BRIEF:
When you reach the line containing "## AmazonDataZoneDataProjectsCard" in the data below, begin returning lines exactly as written, and stop once the line containing "## AmazonDataZoneDataProjectsGroup" has been returned.

Saved entries
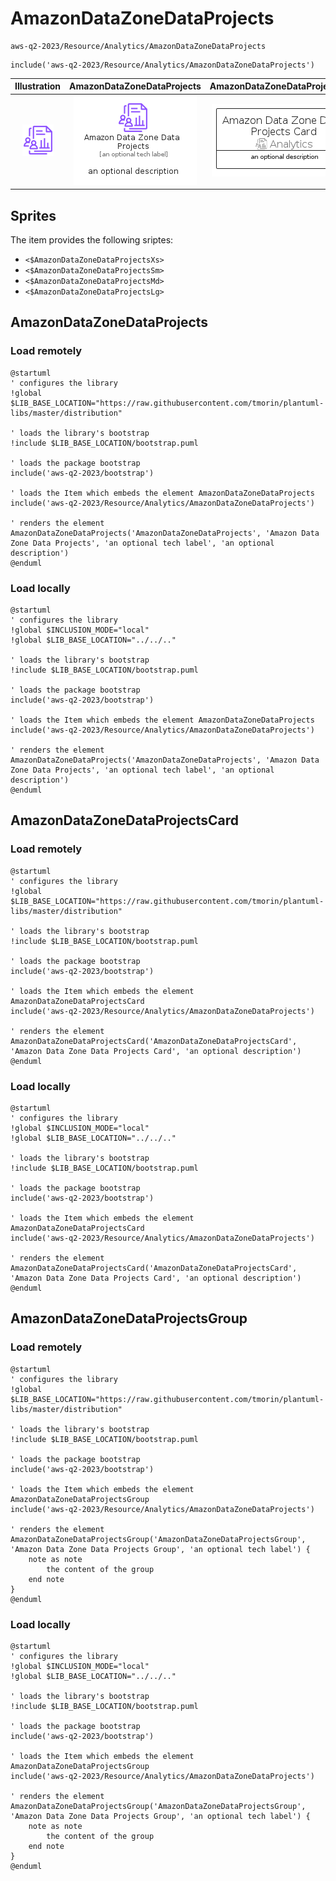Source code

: # AmazonDataZoneDataProjects


```text
aws-q2-2023/Resource/Analytics/AmazonDataZoneDataProjects
```

```text
include('aws-q2-2023/Resource/Analytics/AmazonDataZoneDataProjects')
```



| Illustration | AmazonDataZoneDataProjects | AmazonDataZoneDataProjectsCard | AmazonDataZoneDataProjectsGroup |
| :---: | :---: | :---: | :---: |
| ![illustration for Illustration](../../../aws-q2-2023/Resource/Analytics/AmazonDataZoneDataProjects.png) | ![illustration for AmazonDataZoneDataProjects](../../../aws-q2-2023/Resource/Analytics/AmazonDataZoneDataProjects.Local.png) | ![illustration for AmazonDataZoneDataProjectsCard](../../../aws-q2-2023/Resource/Analytics/AmazonDataZoneDataProjectsCard.Local.png) | ![illustration for AmazonDataZoneDataProjectsGroup](../../../aws-q2-2023/Resource/Analytics/AmazonDataZoneDataProjectsGroup.Local.png) |



## Sprites
The item provides the following sriptes:

- `<$AmazonDataZoneDataProjectsXs>`
- `<$AmazonDataZoneDataProjectsSm>`
- `<$AmazonDataZoneDataProjectsMd>`
- `<$AmazonDataZoneDataProjectsLg>`





## AmazonDataZoneDataProjects

### Load remotely
```plantuml
@startuml
' configures the library
!global $LIB_BASE_LOCATION="https://raw.githubusercontent.com/tmorin/plantuml-libs/master/distribution"

' loads the library's bootstrap
!include $LIB_BASE_LOCATION/bootstrap.puml

' loads the package bootstrap
include('aws-q2-2023/bootstrap')

' loads the Item which embeds the element AmazonDataZoneDataProjects
include('aws-q2-2023/Resource/Analytics/AmazonDataZoneDataProjects')

' renders the element
AmazonDataZoneDataProjects('AmazonDataZoneDataProjects', 'Amazon Data Zone Data Projects', 'an optional tech label', 'an optional description')
@enduml
```

### Load locally
```plantuml
@startuml
' configures the library
!global $INCLUSION_MODE="local"
!global $LIB_BASE_LOCATION="../../.."

' loads the library's bootstrap
!include $LIB_BASE_LOCATION/bootstrap.puml

' loads the package bootstrap
include('aws-q2-2023/bootstrap')

' loads the Item which embeds the element AmazonDataZoneDataProjects
include('aws-q2-2023/Resource/Analytics/AmazonDataZoneDataProjects')

' renders the element
AmazonDataZoneDataProjects('AmazonDataZoneDataProjects', 'Amazon Data Zone Data Projects', 'an optional tech label', 'an optional description')
@enduml
```

## AmazonDataZoneDataProjectsCard

### Load remotely
```plantuml
@startuml
' configures the library
!global $LIB_BASE_LOCATION="https://raw.githubusercontent.com/tmorin/plantuml-libs/master/distribution"

' loads the library's bootstrap
!include $LIB_BASE_LOCATION/bootstrap.puml

' loads the package bootstrap
include('aws-q2-2023/bootstrap')

' loads the Item which embeds the element AmazonDataZoneDataProjectsCard
include('aws-q2-2023/Resource/Analytics/AmazonDataZoneDataProjects')

' renders the element
AmazonDataZoneDataProjectsCard('AmazonDataZoneDataProjectsCard', 'Amazon Data Zone Data Projects Card', 'an optional description')
@enduml
```

### Load locally
```plantuml
@startuml
' configures the library
!global $INCLUSION_MODE="local"
!global $LIB_BASE_LOCATION="../../.."

' loads the library's bootstrap
!include $LIB_BASE_LOCATION/bootstrap.puml

' loads the package bootstrap
include('aws-q2-2023/bootstrap')

' loads the Item which embeds the element AmazonDataZoneDataProjectsCard
include('aws-q2-2023/Resource/Analytics/AmazonDataZoneDataProjects')

' renders the element
AmazonDataZoneDataProjectsCard('AmazonDataZoneDataProjectsCard', 'Amazon Data Zone Data Projects Card', 'an optional description')
@enduml
```

## AmazonDataZoneDataProjectsGroup

### Load remotely
```plantuml
@startuml
' configures the library
!global $LIB_BASE_LOCATION="https://raw.githubusercontent.com/tmorin/plantuml-libs/master/distribution"

' loads the library's bootstrap
!include $LIB_BASE_LOCATION/bootstrap.puml

' loads the package bootstrap
include('aws-q2-2023/bootstrap')

' loads the Item which embeds the element AmazonDataZoneDataProjectsGroup
include('aws-q2-2023/Resource/Analytics/AmazonDataZoneDataProjects')

' renders the element
AmazonDataZoneDataProjectsGroup('AmazonDataZoneDataProjectsGroup', 'Amazon Data Zone Data Projects Group', 'an optional tech label') {
    note as note
        the content of the group
    end note
}
@enduml
```

### Load locally
```plantuml
@startuml
' configures the library
!global $INCLUSION_MODE="local"
!global $LIB_BASE_LOCATION="../../.."

' loads the library's bootstrap
!include $LIB_BASE_LOCATION/bootstrap.puml

' loads the package bootstrap
include('aws-q2-2023/bootstrap')

' loads the Item which embeds the element AmazonDataZoneDataProjectsGroup
include('aws-q2-2023/Resource/Analytics/AmazonDataZoneDataProjects')

' renders the element
AmazonDataZoneDataProjectsGroup('AmazonDataZoneDataProjectsGroup', 'Amazon Data Zone Data Projects Group', 'an optional tech label') {
    note as note
        the content of the group
    end note
}
@enduml
```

OUTPUT FOR THIS TASK:
## AmazonDataZoneDataProjectsCard

### Load remotely
```plantuml
@startuml
' configures the library
!global $LIB_BASE_LOCATION="https://raw.githubusercontent.com/tmorin/plantuml-libs/master/distribution"

' loads the library's bootstrap
!include $LIB_BASE_LOCATION/bootstrap.puml

' loads the package bootstrap
include('aws-q2-2023/bootstrap')

' loads the Item which embeds the element AmazonDataZoneDataProjectsCard
include('aws-q2-2023/Resource/Analytics/AmazonDataZoneDataProjects')

' renders the element
AmazonDataZoneDataProjectsCard('AmazonDataZoneDataProjectsCard', 'Amazon Data Zone Data Projects Card', 'an optional description')
@enduml
```

### Load locally
```plantuml
@startuml
' configures the library
!global $INCLUSION_MODE="local"
!global $LIB_BASE_LOCATION="../../.."

' loads the library's bootstrap
!include $LIB_BASE_LOCATION/bootstrap.puml

' loads the package bootstrap
include('aws-q2-2023/bootstrap')

' loads the Item which embeds the element AmazonDataZoneDataProjectsCard
include('aws-q2-2023/Resource/Analytics/AmazonDataZoneDataProjects')

' renders the element
AmazonDataZoneDataProjectsCard('AmazonDataZoneDataProjectsCard', 'Amazon Data Zone Data Projects Card', 'an optional description')
@enduml
```

## AmazonDataZoneDataProjectsGroup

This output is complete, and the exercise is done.